WHAT YOU NEED TO DO -> Repeat the records below exactly, beginning at the first line and finishing with the line that contains "- The first".

Source texts of formatted documents:
▼▼▼
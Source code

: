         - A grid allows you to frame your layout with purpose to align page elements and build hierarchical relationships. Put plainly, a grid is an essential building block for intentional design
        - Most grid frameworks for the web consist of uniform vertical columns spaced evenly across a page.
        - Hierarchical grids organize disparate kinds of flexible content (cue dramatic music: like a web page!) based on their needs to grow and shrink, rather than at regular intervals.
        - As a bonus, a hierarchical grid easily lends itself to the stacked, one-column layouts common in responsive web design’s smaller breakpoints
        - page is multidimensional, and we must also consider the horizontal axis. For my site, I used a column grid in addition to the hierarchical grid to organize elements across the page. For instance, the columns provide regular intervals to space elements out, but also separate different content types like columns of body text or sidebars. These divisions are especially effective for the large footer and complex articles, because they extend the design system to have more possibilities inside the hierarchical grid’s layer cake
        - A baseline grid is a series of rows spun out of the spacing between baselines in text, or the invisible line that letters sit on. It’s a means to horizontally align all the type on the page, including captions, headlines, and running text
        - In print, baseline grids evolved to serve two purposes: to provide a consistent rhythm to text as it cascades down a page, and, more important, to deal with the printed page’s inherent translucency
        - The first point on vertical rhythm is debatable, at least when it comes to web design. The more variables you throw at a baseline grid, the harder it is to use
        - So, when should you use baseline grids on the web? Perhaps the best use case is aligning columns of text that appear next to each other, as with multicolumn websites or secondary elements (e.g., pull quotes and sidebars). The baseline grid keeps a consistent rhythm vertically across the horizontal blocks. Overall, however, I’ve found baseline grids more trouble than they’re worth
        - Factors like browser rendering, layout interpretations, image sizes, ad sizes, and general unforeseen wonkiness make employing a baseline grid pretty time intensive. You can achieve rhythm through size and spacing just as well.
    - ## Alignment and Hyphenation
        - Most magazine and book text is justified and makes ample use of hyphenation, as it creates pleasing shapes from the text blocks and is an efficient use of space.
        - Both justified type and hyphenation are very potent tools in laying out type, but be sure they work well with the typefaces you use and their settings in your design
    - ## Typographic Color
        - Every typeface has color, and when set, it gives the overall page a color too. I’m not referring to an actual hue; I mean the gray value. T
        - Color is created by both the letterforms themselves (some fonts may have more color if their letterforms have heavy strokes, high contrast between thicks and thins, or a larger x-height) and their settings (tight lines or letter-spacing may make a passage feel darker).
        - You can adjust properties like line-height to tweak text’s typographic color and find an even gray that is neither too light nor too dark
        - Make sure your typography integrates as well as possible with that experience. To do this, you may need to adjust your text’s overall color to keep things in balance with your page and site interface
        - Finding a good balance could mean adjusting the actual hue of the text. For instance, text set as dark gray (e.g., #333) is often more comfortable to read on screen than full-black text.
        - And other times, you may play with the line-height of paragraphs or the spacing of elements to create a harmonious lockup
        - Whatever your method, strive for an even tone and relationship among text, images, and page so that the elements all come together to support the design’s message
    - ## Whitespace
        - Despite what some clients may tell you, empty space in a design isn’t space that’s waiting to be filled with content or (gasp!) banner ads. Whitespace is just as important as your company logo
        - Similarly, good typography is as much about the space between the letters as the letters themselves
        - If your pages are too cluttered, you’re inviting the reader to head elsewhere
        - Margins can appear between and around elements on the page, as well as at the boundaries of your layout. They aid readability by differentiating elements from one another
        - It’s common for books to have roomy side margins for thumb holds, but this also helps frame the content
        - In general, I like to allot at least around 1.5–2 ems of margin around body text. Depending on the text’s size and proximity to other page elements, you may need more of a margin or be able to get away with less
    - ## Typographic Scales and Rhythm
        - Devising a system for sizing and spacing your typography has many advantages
▲▲▲
ANSWER BOX ->
Source code

:         - A grid allows you to frame your layout with purpose to align page elements and build hierarchical relationships. Put plainly, a grid is an essential building block for intentional design
        - Most grid frameworks for the web consist of uniform vertical columns spaced evenly across a page.
        - Hierarchical grids organize disparate kinds of flexible content (cue dramatic music: like a web page!) based on their needs to grow and shrink, rather than at regular intervals.
        - As a bonus, a hierarchical grid easily lends itself to the stacked, one-column layouts common in responsive web design’s smaller breakpoints
        - page is multidimensional, and we must also consider the horizontal axis. For my site, I used a column grid in addition to the hierarchical grid to organize elements across the page. For instance, the columns provide regular intervals to space elements out, but also separate different content types like columns of body text or sidebars. These divisions are especially effective for the large footer and complex articles, because they extend the design system to have more possibilities inside the hierarchical grid’s layer cake
        - A baseline grid is a series of rows spun out of the spacing between baselines in text, or the invisible line that letters sit on. It’s a means to horizontally align all the type on the page, including captions, headlines, and running text
        - In print, baseline grids evolved to serve two purposes: to provide a consistent rhythm to text as it cascades down a page, and, more important, to deal with the printed page’s inherent translucency
        - The first point on vertical rhythm is debatable, at least when it comes to web design. The more variables you throw at a baseline grid, the harder it is to use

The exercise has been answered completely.